We expect the shares to underperform by ~25% in a market awash in recovery plays.

KR

We reiterate our short call on Kroger (KR).

Year over year foot traffic into grocery stores has widened into the largest gap of the year around the Thanksgiving holiday. The combination of increased restrictions, online grocery growth, and the increased seasonal frequency of visits during the holidays are all behind the divergence. As seen in the chart below, traffic to grocery stores relative to the year's start was 37.5% greater on November 30, 2019. On November 30, 2020, traffic was down 26% to the start of the year. On November 18, 2019, traffic was 20% greater, while on November 18, 2020, traffic was 27% lower. The widening gap in traffic is being offset by larger basket sizes and growth in online grocery shopping, but lower traffic levels for a sustained period are a headwind for sales.
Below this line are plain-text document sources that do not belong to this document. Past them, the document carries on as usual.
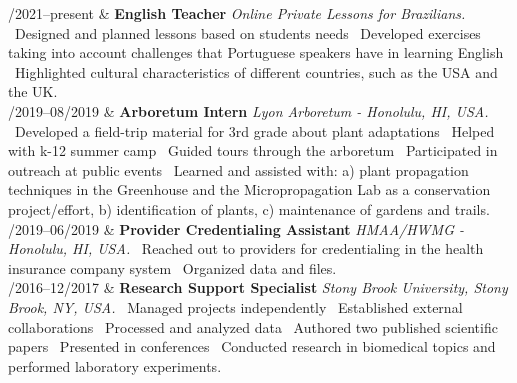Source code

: \documentclass[11pt, a4paper]{article}
\newcommand{\Duration}[2]{\fontsize{10pt}{0}\selectfont #1--#2}
\begin{document}
\begin{EntriesTable}

	\Duration{02/2021}{present}  &
	\textbf{English Teacher}
	\newline
	\textit{Online Private Lessons for Brazilians.}
	\newline
	\textbullet \ Designed and planned lessons based on students needs
	\textbullet \ Developed exercises taking into account challenges that
	Portuguese speakers have in learning English
	\textbullet \ Highlighted cultural characteristics of different countries,
	such as the USA and the UK.
		\\

	\Duration{06/2019}{08/2019}  &
	\textbf{Arboretum Intern}
	\newline
	\textit{Lyon Arboretum - Honolulu, HI, USA.}
	\newline
	\textbullet \ Developed a field-trip material for 3rd grade about plant adaptations
	\textbullet \ Helped with k-12 summer camp
	\textbullet \ Guided tours through the arboretum
	\textbullet \ Participated in outreach at public events
	\textbullet \ Learned and assisted with: a) plant propagation techniques in the Greenhouse and
	the Micropropagation Lab as a conservation project/effort, b) identification of plants, c)
	maintenance of gardens and trails.
	\\

	\Duration{03/2019}{06/2019}  &
	\textbf{Provider Credentialing Assistant}
	\newline
	\textit{HMAA/HWMG - Honolulu, HI, USA.}
	\newline
	\textbullet \ Reached out to providers for credentialing in the health insurance company system
	\textbullet \ Organized data and files.
	\\

	\Duration{08/2016}{12/2017}  &
	\textbf{Research Support Specialist}
	\newline
	\textit{Stony Brook University, Stony Brook, NY, USA.}
	\newline
	\textbullet \ Managed projects independently
	\textbullet \ Established external collaborations
	\textbullet \ Processed and analyzed data
	\textbullet \ Authored two published scientific papers
	\textbullet \ Presented in conferences
	\textbullet\ Conducted research in biomedical topics and performed laboratory experiments.
	\\

\end{EntriesTable}
\end{document}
Investing Ideas Newsletter - kr grocery

HD

October housing prices were reported this week, and though this is lagging data, it showed new highs in the HPI rate of change up 10.3% YY levels that haven’t been seen since the housing bubble around 2005.  The housing market has clearly been hot, and more recent data still indicates strength.  We are likely sitting near the peak as interest rates sit at trough.  Perhaps Home Depot (HD) management realizes where we are in the cycle.  Last week the company closed on its acquisition of HD Supply.  Management teams like to show earnings growth whenever possible, and with the outlook on organic growth in its core retail business for 2021 looking grim given the comparison setup, maybe management felt acquiring some growth was the right way to go. We continue to think HD will struggle to deliver growth in 2021 as it has to lap some of the strongest demand tailwinds ever seen in its history.

EDU

New Oriental Education (EDU) rallied this week on broad strength in China equities. Earlier in the week, EDU was pressured on strict offline measures in Beijing following COVID clusters. With online players getting more financing, can EDU contend in the hyper competitive market? We still see underperformance vs its peers.

SAM

We reiterate our short call on Boston Beer (SAM).

U.S. brewers shipped 12.3M barrels in November, a 0.8% YOY decline, according to the Alcohol and Tobacco Tax and Trade Bureau. November represented the first YOY decline since May. October had a 0.6% YOY increase with 13.25M barrels shipped. YTD through November, brewers have shipped more than 151.9M barrels of beer, a 0.8% YOY decrease. According to the National Beer Wholesalers Association (NBWA), the monthly Beer Purchasers’ Index was 77 in November. Readings over 50 indicate expansion and below 50 indicate contraction. Flavored malt beverages had the highest reading of 87. Premium light beer had a purchase intent of 70. Imports had a purchase intent of 65, while craft beer was at 55. “We’re still seeing beer distributors around the country trying to rebuild their inventories that got seriously depleted after the COVID pantry rush,” said NBWA chief economist Lester Jones. The NBWA expects beer industry volume to be down 0.5% by volume in 2020. The high purchase intent by distributors can be taken out of context by investors for bullishness on future sales expectations instead of what it is – restoring inventory levels. We see the same optimism in hard seltzer.